(DATASET RECORDS)

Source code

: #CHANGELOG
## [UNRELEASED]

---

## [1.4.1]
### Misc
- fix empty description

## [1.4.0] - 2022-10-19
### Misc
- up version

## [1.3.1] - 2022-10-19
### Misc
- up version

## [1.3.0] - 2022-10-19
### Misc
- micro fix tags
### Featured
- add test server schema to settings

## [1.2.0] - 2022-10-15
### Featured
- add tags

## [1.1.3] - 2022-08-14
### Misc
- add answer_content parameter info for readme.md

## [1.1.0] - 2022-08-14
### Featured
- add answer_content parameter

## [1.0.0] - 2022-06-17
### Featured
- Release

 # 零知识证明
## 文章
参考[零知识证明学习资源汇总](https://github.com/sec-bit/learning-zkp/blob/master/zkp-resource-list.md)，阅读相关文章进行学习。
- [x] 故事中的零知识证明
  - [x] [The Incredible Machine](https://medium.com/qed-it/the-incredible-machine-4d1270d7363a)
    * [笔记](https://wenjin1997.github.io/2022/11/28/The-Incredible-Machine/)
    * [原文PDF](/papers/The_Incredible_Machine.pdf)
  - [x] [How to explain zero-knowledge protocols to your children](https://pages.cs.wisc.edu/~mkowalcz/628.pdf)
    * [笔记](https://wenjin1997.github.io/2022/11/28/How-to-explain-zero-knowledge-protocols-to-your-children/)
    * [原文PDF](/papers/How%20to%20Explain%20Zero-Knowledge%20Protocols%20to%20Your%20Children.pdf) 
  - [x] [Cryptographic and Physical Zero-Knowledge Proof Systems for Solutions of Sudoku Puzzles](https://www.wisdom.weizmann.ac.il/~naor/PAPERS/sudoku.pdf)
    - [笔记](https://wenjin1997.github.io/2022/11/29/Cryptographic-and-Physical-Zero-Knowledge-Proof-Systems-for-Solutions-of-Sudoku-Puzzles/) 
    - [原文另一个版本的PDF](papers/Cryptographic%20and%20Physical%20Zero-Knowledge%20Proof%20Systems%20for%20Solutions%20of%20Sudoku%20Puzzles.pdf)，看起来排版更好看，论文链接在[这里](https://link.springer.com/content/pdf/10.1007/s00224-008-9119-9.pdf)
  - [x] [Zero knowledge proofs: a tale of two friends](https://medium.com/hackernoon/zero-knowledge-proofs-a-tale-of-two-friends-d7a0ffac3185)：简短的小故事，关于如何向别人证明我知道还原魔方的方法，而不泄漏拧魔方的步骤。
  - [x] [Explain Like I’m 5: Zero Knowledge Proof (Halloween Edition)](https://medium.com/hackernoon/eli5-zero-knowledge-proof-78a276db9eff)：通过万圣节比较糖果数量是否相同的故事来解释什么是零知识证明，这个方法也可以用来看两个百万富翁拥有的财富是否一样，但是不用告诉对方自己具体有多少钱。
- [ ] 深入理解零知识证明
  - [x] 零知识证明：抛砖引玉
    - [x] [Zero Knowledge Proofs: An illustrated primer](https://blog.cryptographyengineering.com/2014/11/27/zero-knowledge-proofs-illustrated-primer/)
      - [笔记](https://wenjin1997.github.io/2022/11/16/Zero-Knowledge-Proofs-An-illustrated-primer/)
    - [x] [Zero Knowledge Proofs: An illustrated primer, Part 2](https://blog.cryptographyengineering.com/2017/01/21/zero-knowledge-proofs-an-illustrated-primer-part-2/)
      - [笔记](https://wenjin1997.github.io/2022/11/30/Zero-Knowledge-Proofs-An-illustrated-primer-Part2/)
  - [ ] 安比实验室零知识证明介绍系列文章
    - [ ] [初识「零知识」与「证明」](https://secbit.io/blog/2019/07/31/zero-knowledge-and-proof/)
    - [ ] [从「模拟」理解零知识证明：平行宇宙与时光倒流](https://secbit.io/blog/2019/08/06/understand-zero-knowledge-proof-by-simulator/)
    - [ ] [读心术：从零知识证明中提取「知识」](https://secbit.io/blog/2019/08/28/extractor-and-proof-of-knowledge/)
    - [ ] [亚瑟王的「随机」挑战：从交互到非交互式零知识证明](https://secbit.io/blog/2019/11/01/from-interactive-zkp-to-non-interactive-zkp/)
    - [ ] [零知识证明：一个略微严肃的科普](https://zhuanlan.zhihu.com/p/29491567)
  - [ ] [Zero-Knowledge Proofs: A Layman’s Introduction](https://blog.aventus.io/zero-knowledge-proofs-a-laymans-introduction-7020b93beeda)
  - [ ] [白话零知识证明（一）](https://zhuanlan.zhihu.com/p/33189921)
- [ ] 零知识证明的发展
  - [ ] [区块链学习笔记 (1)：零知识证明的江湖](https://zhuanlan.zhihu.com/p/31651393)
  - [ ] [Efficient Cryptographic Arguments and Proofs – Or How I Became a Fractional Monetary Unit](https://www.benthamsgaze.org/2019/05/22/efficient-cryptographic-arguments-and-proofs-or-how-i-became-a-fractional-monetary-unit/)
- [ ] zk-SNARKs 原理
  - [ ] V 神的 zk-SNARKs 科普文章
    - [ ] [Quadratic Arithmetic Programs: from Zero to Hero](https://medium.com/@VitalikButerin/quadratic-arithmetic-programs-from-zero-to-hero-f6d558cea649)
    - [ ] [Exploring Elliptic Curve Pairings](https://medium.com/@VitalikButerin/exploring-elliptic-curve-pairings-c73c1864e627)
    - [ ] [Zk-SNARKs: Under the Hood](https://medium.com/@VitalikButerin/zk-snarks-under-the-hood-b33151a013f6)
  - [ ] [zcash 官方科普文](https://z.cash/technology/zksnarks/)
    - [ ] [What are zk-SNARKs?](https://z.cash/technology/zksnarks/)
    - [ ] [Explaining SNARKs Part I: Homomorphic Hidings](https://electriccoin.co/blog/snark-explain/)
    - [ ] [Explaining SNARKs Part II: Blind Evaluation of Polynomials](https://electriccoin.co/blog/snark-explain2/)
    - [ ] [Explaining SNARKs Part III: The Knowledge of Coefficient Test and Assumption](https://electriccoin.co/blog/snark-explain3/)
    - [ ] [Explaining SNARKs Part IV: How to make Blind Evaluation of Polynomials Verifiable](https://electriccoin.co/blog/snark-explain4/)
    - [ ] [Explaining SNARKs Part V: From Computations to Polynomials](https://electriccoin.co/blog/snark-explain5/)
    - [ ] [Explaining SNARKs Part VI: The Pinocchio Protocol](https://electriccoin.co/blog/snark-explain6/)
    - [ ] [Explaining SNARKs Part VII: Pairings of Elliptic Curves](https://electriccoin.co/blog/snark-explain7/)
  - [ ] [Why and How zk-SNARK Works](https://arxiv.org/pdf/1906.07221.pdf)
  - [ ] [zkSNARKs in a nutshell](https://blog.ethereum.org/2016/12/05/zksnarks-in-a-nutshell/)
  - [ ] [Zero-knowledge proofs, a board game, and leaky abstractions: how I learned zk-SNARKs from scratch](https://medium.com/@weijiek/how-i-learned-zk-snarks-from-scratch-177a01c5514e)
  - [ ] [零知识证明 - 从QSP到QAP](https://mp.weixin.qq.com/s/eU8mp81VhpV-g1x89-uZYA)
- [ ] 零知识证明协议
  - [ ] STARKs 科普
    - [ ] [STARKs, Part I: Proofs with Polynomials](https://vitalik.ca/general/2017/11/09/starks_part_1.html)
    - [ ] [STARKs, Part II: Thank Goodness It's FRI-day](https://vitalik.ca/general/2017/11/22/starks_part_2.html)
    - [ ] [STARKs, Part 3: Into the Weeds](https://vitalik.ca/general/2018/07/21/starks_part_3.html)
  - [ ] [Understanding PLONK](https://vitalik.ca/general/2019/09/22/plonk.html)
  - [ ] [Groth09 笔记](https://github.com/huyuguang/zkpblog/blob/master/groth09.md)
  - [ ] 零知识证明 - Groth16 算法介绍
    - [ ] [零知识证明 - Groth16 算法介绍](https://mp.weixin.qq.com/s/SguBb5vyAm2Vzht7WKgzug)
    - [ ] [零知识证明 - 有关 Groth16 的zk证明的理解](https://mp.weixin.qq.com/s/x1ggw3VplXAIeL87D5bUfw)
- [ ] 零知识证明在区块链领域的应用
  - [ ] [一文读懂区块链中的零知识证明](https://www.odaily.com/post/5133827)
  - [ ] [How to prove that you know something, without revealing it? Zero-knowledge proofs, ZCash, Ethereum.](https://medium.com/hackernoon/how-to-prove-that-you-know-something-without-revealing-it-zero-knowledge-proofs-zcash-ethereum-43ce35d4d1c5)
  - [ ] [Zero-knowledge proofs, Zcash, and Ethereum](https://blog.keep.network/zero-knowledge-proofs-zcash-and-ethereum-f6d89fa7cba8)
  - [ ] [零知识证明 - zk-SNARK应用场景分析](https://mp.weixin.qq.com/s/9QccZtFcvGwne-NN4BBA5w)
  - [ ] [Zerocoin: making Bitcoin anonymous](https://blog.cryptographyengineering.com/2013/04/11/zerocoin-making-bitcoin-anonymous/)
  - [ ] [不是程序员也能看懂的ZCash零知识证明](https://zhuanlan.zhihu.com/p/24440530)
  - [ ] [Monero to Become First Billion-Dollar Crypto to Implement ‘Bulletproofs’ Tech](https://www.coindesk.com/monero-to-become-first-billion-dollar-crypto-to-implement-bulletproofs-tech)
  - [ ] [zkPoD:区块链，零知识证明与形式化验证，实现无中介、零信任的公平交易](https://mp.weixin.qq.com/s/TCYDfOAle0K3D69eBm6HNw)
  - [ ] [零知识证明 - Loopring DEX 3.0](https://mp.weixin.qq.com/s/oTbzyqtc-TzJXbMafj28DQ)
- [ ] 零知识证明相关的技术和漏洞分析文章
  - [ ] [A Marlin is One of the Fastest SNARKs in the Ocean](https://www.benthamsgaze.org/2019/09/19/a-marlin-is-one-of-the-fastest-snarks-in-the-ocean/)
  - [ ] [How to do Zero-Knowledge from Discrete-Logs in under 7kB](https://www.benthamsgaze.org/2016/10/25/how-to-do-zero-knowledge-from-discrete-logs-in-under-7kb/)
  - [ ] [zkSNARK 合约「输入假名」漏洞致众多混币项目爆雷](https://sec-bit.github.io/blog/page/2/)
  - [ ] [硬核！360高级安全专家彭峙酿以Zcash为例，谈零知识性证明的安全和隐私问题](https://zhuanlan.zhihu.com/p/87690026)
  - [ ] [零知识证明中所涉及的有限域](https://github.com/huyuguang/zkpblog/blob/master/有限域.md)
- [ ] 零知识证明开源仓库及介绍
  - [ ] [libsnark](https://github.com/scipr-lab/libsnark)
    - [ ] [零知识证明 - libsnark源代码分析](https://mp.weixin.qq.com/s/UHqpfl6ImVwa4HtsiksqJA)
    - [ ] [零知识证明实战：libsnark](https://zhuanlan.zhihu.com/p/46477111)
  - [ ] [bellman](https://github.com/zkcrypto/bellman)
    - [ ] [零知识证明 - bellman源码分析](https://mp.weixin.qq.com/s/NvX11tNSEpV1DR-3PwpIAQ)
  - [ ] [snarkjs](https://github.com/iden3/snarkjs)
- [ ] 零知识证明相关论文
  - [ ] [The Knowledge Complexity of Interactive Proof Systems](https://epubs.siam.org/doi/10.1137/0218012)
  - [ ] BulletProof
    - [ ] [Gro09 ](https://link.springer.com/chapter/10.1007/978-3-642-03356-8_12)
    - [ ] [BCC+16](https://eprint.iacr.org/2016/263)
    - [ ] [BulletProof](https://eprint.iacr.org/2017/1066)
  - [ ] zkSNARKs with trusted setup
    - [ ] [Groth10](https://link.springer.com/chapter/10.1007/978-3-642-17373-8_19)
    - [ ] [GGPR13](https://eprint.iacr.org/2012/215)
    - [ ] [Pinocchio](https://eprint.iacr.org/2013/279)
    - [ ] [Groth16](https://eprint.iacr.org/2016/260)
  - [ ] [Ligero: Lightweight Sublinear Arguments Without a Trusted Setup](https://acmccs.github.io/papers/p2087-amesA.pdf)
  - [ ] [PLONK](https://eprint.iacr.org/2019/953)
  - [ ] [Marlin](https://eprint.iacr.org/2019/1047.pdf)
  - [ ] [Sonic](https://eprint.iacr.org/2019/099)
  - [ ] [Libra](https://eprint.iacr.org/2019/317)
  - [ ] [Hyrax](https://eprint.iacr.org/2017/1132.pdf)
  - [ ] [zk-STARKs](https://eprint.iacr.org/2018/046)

(End DATASET RECORDS)

• REQUIREMENT
Starting at the first line of the data above, please restate word for word every line up to and including the one that holds "- [x] 故事中的零知识证明", and add nothing else.

• SOLVED EXERCISE
Source code

: #CHANGELOG
## [UNRELEASED]

---

## [1.4.1]
### Misc
- fix empty description

## [1.4.0] - 2022-10-19
### Misc
- up version

## [1.3.1] - 2022-10-19
### Misc
- up version

## [1.3.0] - 2022-10-19
### Misc
- micro fix tags
### Featured
- add test server schema to settings

## [1.2.0] - 2022-10-15
### Featured
- add tags

## [1.1.3] - 2022-08-14
### Misc
- add answer_content parameter info for readme.md

## [1.1.0] - 2022-08-14
### Featured
- add answer_content parameter

## [1.0.0] - 2022-06-17
### Featured
- Release

 # 零知识证明
## 文章
参考[零知识证明学习资源汇总](https://github.com/sec-bit/learning-zkp/blob/master/zkp-resource-list.md)，阅读相关文章进行学习。
- [x] 故事中的零知识证明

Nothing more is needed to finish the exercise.